Exactly as written, write out the lines below from the first to the one containing "- **Synchronisation Automatique**", inclusive. Pictures do not belong in the copy.
::::
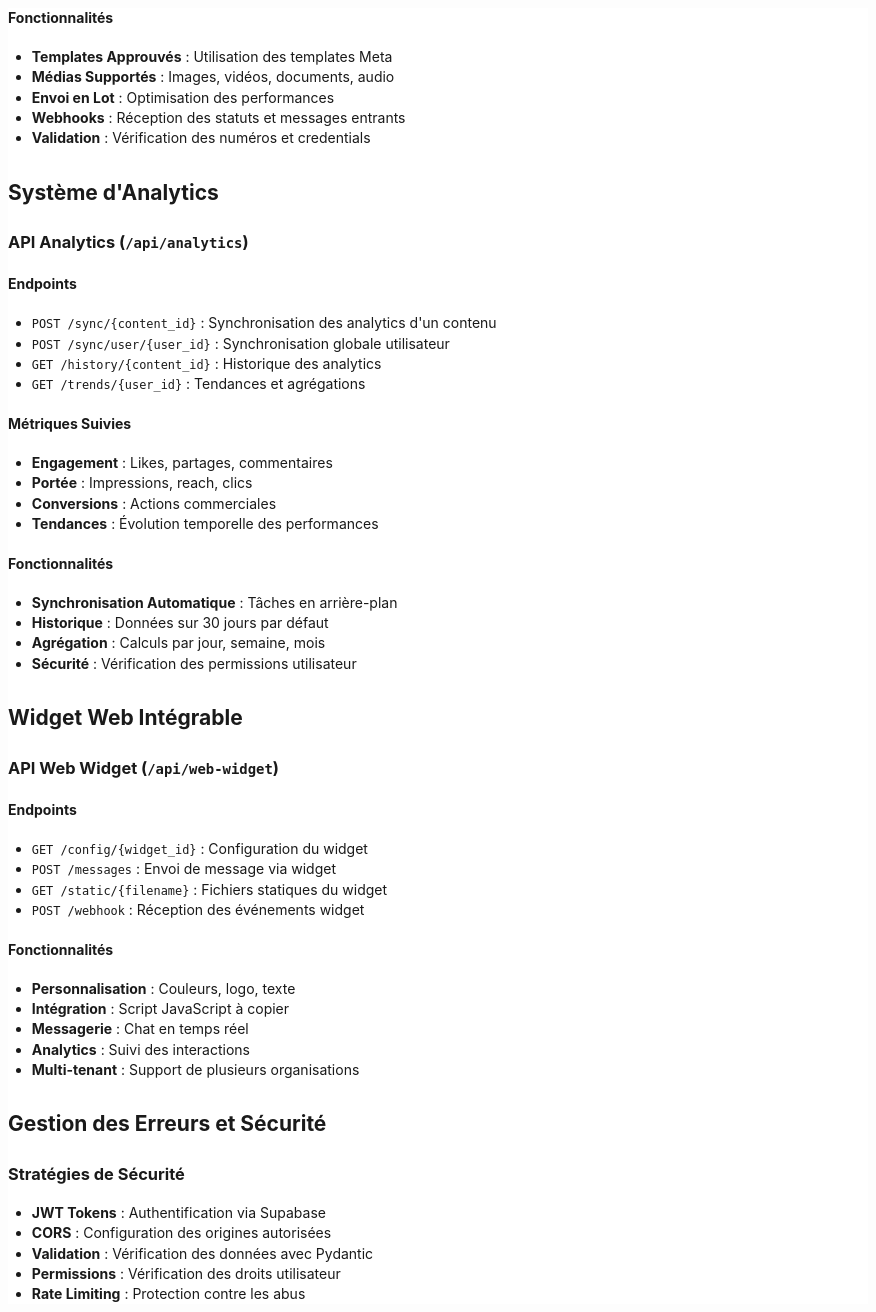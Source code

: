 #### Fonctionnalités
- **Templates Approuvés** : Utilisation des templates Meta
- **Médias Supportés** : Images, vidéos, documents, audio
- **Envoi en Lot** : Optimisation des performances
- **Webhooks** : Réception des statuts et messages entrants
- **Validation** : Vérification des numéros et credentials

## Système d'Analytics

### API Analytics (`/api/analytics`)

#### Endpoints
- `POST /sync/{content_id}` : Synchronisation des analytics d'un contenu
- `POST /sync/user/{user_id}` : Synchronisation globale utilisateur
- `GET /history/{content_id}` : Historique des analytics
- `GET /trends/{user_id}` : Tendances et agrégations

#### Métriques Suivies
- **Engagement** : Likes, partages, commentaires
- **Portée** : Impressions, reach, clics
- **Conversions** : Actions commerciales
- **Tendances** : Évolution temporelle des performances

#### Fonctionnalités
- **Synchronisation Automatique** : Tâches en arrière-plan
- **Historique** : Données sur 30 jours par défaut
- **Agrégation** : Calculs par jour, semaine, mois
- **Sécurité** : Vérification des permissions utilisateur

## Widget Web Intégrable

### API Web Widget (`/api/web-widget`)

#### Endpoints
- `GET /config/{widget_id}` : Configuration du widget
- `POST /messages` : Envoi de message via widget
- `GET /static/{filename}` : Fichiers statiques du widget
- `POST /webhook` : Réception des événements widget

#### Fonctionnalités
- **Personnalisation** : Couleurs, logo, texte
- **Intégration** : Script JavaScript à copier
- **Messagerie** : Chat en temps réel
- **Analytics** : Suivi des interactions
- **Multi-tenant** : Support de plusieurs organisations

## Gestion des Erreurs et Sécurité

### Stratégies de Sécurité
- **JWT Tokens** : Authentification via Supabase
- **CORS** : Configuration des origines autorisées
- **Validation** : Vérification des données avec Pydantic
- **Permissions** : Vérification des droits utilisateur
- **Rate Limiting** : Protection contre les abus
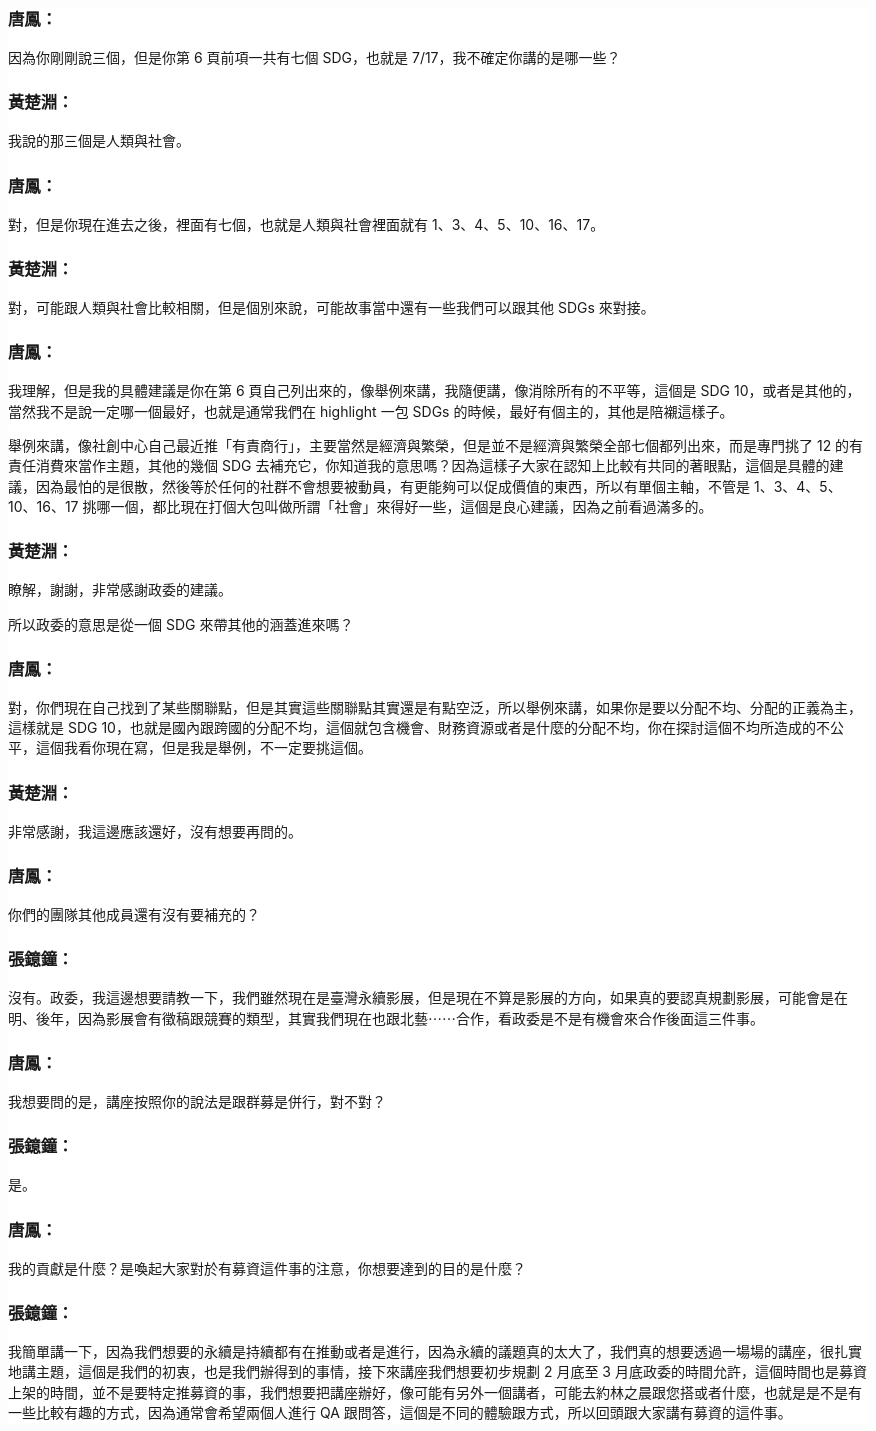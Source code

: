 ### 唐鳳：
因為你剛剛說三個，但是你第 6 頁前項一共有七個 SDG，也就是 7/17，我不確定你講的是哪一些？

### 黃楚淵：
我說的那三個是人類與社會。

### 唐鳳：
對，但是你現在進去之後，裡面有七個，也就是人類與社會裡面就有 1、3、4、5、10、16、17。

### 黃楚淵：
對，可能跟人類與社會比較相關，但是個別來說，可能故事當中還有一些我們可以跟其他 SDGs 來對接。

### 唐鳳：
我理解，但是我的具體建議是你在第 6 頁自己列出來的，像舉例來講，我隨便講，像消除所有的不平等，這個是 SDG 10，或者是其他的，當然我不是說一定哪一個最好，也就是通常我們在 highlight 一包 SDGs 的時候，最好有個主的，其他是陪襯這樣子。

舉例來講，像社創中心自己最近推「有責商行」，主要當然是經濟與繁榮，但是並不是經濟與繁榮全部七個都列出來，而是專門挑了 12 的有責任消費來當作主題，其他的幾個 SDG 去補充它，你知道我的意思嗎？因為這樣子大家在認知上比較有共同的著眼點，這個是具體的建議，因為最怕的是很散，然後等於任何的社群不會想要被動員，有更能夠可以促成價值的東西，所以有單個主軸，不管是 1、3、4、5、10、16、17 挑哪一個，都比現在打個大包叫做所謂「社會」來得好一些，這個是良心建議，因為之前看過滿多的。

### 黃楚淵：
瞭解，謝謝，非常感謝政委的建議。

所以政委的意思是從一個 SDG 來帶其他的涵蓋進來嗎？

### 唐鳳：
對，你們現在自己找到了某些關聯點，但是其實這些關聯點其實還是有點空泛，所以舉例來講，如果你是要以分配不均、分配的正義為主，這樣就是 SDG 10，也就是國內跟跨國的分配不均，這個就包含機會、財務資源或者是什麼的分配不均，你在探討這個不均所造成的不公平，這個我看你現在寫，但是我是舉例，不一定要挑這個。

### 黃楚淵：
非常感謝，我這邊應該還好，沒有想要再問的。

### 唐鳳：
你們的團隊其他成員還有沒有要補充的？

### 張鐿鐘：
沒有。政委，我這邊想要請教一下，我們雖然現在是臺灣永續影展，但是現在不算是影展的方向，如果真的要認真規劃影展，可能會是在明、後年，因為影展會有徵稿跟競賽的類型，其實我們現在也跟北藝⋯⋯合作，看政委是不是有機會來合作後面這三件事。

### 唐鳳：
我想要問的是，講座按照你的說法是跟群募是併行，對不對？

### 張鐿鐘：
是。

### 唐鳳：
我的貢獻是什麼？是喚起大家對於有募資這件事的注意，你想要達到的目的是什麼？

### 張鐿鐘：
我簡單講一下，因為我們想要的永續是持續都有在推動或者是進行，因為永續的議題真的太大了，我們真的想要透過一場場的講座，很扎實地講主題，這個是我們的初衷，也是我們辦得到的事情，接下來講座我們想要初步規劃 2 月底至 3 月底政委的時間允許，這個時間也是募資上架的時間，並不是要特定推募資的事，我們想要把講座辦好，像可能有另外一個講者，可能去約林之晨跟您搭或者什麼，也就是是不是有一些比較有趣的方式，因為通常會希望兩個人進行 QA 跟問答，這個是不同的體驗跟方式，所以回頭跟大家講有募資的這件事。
::::
EXPECTED ANSWER —
Source code

: #### Fonctionnalités
- **Templates Approuvés** : Utilisation des templates Meta
- **Médias Supportés** : Images, vidéos, documents, audio
- **Envoi en Lot** : Optimisation des performances
- **Webhooks** : Réception des statuts et messages entrants
- **Validation** : Vérification des numéros et credentials

## Système d'Analytics

### API Analytics (`/api/analytics`)

#### Endpoints
- `POST /sync/{content_id}` : Synchronisation des analytics d'un contenu
- `POST /sync/user/{user_id}` : Synchronisation globale utilisateur
- `GET /history/{content_id}` : Historique des analytics
- `GET /trends/{user_id}` : Tendances et agrégations

#### Métriques Suivies
- **Engagement** : Likes, partages, commentaires
- **Portée** : Impressions, reach, clics
- **Conversions** : Actions commerciales
- **Tendances** : Évolution temporelle des performances

#### Fonctionnalités
- **Synchronisation Automatique** : Tâches en arrière-plan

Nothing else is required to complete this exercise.